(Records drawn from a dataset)
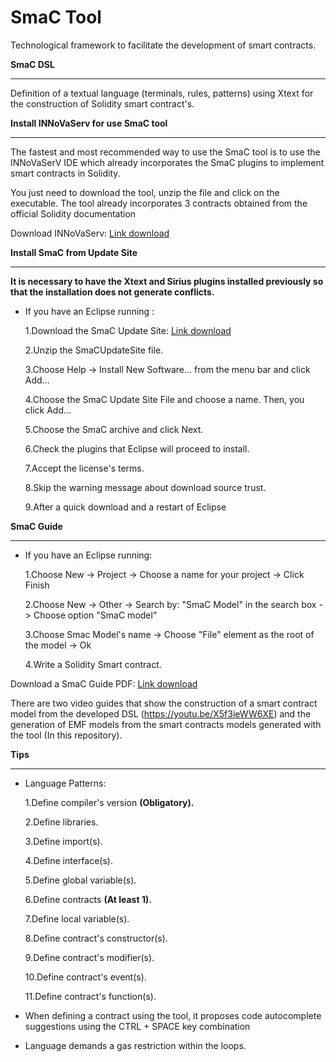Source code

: **SmaC Tool**
================
Technological framework to facilitate the development of smart contracts.

**SmaC DSL**
_______________
Definition of a textual language (terminals, rules, patterns) using Xtext for the construction of Solidity smart contract's.

**Install INNoVaServ for use SmaC tool**
_______________

The fastest and most recommended way to use the SmaC tool is to use the INNoVaSerV IDE which already incorporates the SmaC plugins to implement smart contracts in Solidity.

You just need to download the tool, unzip the file and click on the executable. The tool already incorporates 3 contracts obtained from the official Solidity documentation

Download INNoVaServ: [Link download](http://www.kybele.es/innovaserv/downloads/INNoVaServSmaCToolkit.rar)

**Install SmaC from Update Site**
_______________

**It is necessary to have the Xtext and Sirius plugins installed previously so that the installation does not generate conflicts.**

* If you have an Eclipse running :

  1.Download the SmaC Update Site: [Link download](https://github.com/KybeleGroup/SmaC/blob/master/SmaCUpdateSite.zip)

  2.Unzip the SmaCUpdateSite file.
  
  3.Choose Help -> Install New Software... from the menu bar and click Add...

  4.Choose the SmaC Update Site File and choose a name. Then, you click Add...

  5.Choose the SmaC archive and click Next.

  6.Check the plugins that Eclipse will proceed to install.

  7.Accept the license's terms.

  8.Skip the warning message about download source trust.

  9.After a quick download and a restart of Eclipse

**SmaC Guide**
_______________________
* If you have an Eclipse running:

  1.Choose New -> Project -> Choose a name for your project -> Click Finish

  2.Choose New -> Other -> Search by: "SmaC Model" in the search box -> Choose option "SmaC model"

  3.Choose Smac Model's name -> Choose "File" element as the root of the model -> Ok

  4.Write a Solidity Smart contract.
  
Download a SmaC Guide PDF: [Link download](https://github.com/KybeleGroup/SmaC/blob/master/GuideSmaC.pdf)

There are two video guides that show the construction of a smart contract model from the developed DSL (https://youtu.be/X5f3ieWW6XE) and the generation of EMF models from the smart contracts models generated with the tool (In this repository).

**Tips**
________________________
* Language Patterns:

  1.Define compiler's version **(Obligatory).**

  2.Define libraries.
  
  3.Define import(s).
  
  4.Define interface(s).

  5.Define global variable(s).

  6.Define contracts **(At least 1).**

  7.Define local variable(s).

  8.Define contract's constructor(s).

  9.Define contract's modifier(s).

  10.Define contract's event(s).

  11.Define contract's function(s).

* When defining a contract using the tool, it proposes code autocomplete suggestions using the CTRL + SPACE key combination

* Language demands a gas restriction within the loops.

_REQUIREMENT_. Please copy the lines in the records above between the one holding "2.Choose New ->" and the one holding "4.Write a Solidity Smart contract.", inclusive, exactly and with no other line.

_WORKED SOLUTION_.
  2.Choose New -> Other -> Search by: "SmaC Model" in the search box -> Choose option "SmaC model"

  3.Choose Smac Model's name -> Choose "File" element as the root of the model -> Ok

  4.Write a Solidity Smart contract.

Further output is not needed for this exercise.